BEGIN

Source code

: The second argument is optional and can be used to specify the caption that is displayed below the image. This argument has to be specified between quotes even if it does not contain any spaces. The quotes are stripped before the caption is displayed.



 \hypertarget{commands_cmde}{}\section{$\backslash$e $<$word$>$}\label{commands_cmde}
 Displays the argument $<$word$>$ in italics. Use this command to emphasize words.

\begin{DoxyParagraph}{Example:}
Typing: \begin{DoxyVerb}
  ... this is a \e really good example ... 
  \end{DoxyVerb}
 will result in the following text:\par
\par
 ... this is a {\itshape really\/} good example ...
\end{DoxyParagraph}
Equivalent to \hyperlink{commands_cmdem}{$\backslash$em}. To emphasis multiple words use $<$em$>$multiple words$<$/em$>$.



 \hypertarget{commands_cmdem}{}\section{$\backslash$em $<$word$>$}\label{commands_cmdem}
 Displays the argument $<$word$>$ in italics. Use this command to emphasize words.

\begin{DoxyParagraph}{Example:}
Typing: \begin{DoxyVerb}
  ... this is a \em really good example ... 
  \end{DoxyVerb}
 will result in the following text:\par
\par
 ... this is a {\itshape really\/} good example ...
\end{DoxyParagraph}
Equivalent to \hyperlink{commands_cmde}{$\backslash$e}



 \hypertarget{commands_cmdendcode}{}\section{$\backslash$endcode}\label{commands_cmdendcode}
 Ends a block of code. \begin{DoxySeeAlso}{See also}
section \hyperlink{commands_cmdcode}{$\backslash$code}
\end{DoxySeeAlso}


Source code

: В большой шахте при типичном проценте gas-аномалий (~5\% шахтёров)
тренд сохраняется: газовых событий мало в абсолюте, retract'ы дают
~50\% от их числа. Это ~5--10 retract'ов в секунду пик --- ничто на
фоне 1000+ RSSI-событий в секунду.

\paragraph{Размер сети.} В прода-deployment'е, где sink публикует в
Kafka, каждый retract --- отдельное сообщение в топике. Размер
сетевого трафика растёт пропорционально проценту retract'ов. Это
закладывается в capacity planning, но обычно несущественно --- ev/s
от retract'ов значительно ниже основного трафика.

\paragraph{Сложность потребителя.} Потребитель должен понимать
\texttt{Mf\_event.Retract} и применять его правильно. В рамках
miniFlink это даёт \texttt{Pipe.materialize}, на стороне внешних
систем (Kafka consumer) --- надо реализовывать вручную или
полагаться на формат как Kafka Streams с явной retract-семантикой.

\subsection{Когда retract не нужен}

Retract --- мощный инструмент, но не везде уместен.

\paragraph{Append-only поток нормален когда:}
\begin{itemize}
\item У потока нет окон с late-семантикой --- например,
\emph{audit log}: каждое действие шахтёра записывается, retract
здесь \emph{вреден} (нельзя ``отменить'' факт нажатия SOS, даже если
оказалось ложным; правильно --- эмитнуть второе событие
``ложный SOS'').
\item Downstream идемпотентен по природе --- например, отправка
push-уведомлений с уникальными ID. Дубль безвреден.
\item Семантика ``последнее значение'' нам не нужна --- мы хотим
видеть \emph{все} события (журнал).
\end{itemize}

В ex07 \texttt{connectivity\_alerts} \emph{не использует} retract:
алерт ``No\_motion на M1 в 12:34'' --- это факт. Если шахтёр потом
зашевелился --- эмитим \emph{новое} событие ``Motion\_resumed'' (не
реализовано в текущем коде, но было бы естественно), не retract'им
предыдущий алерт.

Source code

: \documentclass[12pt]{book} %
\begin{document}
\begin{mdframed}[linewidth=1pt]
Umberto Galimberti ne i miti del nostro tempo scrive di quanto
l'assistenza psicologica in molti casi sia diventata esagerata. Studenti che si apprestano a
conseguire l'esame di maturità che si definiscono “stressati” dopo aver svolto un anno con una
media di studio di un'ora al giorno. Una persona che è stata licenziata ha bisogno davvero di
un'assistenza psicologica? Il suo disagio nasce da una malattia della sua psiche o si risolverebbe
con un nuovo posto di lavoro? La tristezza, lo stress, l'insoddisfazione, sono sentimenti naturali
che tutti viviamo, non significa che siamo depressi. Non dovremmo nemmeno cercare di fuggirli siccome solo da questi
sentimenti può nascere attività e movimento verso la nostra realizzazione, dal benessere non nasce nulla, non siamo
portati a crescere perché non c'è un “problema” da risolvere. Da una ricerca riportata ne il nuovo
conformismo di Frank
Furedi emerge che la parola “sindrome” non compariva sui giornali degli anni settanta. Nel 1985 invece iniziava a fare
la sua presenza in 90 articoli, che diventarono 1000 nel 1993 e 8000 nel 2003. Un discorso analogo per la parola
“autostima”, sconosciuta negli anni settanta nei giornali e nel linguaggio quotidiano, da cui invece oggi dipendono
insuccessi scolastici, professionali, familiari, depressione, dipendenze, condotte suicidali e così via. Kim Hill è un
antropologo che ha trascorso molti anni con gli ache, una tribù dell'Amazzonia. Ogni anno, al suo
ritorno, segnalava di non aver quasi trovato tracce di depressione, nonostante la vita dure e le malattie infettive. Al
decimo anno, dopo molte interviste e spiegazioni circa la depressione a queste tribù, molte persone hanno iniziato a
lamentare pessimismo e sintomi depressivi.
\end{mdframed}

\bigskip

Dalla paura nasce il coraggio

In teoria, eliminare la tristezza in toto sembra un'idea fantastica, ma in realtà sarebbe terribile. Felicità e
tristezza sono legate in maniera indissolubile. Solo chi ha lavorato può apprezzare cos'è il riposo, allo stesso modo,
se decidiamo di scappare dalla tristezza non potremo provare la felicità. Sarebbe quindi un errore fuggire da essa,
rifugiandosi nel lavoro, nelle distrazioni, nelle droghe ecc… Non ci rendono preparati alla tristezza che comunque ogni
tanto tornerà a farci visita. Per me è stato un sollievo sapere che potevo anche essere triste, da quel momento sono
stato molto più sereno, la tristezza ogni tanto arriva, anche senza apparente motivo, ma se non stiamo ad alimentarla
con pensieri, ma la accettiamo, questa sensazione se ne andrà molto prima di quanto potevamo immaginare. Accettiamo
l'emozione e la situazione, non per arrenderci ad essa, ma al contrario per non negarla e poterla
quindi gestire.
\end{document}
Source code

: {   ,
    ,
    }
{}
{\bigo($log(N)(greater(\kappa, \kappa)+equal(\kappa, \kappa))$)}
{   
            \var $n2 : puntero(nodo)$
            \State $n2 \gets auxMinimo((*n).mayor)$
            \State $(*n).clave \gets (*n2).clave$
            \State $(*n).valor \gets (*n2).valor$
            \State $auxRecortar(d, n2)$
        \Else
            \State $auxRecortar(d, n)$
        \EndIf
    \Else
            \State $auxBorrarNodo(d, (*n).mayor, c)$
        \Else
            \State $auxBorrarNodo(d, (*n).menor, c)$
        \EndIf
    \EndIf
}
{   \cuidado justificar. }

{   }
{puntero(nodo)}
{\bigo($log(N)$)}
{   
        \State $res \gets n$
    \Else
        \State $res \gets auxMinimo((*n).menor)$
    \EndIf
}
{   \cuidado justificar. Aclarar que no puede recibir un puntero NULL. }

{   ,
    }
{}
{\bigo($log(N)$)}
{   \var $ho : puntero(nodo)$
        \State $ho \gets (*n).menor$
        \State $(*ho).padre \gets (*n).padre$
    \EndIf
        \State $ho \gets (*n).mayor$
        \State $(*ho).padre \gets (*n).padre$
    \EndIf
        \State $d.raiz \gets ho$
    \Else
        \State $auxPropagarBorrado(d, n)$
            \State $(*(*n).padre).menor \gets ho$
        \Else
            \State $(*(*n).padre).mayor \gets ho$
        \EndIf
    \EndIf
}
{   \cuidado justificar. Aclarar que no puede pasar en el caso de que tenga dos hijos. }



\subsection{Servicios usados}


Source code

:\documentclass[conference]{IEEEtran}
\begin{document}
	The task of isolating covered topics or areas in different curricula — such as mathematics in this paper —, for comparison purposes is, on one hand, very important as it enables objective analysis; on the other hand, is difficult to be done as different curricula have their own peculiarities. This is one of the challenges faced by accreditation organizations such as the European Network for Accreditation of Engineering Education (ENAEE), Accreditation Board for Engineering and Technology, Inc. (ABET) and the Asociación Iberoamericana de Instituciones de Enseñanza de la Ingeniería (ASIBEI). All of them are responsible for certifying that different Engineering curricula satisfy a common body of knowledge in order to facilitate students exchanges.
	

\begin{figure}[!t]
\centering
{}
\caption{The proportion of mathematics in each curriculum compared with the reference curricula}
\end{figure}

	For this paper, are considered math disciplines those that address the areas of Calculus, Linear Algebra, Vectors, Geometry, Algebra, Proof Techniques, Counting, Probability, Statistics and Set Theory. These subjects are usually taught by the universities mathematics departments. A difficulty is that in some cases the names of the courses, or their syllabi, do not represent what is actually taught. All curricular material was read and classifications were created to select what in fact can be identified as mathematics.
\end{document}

END

Activity
In the entries above, find each line containing the string "justificar" and copy it.

Expected output
{   \cuidado justificar. }
{   \cuidado justificar. Aclarar que no puede recibir un puntero NULL. }
{   \cuidado justificar. Aclarar que no puede pasar en el caso de que tenga dos hijos. }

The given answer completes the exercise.